### Directions for this task
With no additions or omissions, print the listing that follows.

### Records supplied
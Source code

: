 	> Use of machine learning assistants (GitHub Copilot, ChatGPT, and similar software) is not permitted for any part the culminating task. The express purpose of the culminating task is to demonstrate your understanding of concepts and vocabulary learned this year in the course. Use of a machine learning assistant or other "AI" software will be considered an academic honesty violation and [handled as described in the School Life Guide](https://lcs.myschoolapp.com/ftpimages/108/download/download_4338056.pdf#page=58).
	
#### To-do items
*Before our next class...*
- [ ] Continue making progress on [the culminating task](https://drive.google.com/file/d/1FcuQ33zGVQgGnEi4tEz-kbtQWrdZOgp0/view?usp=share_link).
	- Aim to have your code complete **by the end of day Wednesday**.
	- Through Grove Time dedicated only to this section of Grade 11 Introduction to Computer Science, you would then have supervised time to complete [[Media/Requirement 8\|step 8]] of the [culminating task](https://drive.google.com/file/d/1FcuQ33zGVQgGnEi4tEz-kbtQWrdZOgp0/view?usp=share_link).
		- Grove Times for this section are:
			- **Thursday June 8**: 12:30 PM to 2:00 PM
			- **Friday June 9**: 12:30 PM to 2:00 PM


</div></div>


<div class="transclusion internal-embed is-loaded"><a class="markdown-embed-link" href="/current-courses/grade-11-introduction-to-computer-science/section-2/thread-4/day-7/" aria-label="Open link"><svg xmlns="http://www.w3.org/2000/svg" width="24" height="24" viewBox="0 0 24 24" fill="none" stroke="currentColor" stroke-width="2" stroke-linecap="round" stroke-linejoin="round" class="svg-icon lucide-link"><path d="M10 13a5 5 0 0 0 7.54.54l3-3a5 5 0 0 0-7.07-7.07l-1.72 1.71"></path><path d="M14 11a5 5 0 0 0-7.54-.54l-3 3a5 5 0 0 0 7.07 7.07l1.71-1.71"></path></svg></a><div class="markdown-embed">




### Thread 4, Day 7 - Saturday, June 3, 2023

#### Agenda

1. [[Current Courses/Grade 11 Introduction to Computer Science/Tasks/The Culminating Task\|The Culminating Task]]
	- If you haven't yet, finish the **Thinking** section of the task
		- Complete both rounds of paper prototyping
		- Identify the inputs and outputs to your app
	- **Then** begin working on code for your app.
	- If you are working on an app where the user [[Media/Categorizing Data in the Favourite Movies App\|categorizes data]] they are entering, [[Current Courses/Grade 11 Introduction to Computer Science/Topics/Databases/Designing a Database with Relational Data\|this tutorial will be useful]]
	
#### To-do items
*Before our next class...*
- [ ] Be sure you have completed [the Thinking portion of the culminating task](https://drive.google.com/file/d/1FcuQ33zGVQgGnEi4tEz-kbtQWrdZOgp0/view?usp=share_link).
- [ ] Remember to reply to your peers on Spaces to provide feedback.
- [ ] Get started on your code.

### Solution to the exercise
Source code

: 	> Use of machine learning assistants (GitHub Copilot, ChatGPT, and similar software) is not permitted for any part the culminating task. The express purpose of the culminating task is to demonstrate your understanding of concepts and vocabulary learned this year in the course. Use of a machine learning assistant or other "AI" software will be considered an academic honesty violation and [handled as described in the School Life Guide](https://lcs.myschoolapp.com/ftpimages/108/download/download_4338056.pdf#page=58).
	
#### To-do items
*Before our next class...*
- [ ] Continue making progress on [the culminating task](https://drive.google.com/file/d/1FcuQ33zGVQgGnEi4tEz-kbtQWrdZOgp0/view?usp=share_link).
	- Aim to have your code complete **by the end of day Wednesday**.
	- Through Grove Time dedicated only to this section of Grade 11 Introduction to Computer Science, you would then have supervised time to complete [[Media/Requirement 8\|step 8]] of the [culminating task](https://drive.google.com/file/d/1FcuQ33zGVQgGnEi4tEz-kbtQWrdZOgp0/view?usp=share_link).
		- Grove Times for this section are:
			- **Thursday June 8**: 12:30 PM to 2:00 PM
			- **Friday June 9**: 12:30 PM to 2:00 PM


</div></div>


<div class="transclusion internal-embed is-loaded"><a class="markdown-embed-link" href="/current-courses/grade-11-introduction-to-computer-science/section-2/thread-4/day-7/" aria-label="Open link"><svg xmlns="http://www.w3.org/2000/svg" width="24" height="24" viewBox="0 0 24 24" fill="none" stroke="currentColor" stroke-width="2" stroke-linecap="round" stroke-linejoin="round" class="svg-icon lucide-link"><path d="M10 13a5 5 0 0 0 7.54.54l3-3a5 5 0 0 0-7.07-7.07l-1.72 1.71"></path><path d="M14 11a5 5 0 0 0-7.54-.54l-3 3a5 5 0 0 0 7.07 7.07l1.71-1.71"></path></svg></a><div class="markdown-embed">




### Thread 4, Day 7 - Saturday, June 3, 2023

#### Agenda

1. [[Current Courses/Grade 11 Introduction to Computer Science/Tasks/The Culminating Task\|The Culminating Task]]
	- If you haven't yet, finish the **Thinking** section of the task
		- Complete both rounds of paper prototyping
		- Identify the inputs and outputs to your app
	- **Then** begin working on code for your app.
	- If you are working on an app where the user [[Media/Categorizing Data in the Favourite Movies App\|categorizes data]] they are entering, [[Current Courses/Grade 11 Introduction to Computer Science/Topics/Databases/Designing a Database with Relational Data\|this tutorial will be useful]]
	
#### To-do items
*Before our next class...*
- [ ] Be sure you have completed [the Thinking portion of the culminating task](https://drive.google.com/file/d/1FcuQ33zGVQgGnEi4tEz-kbtQWrdZOgp0/view?usp=share_link).
- [ ] Remember to reply to your peers on Spaces to provide feedback.
- [ ] Get started on your code.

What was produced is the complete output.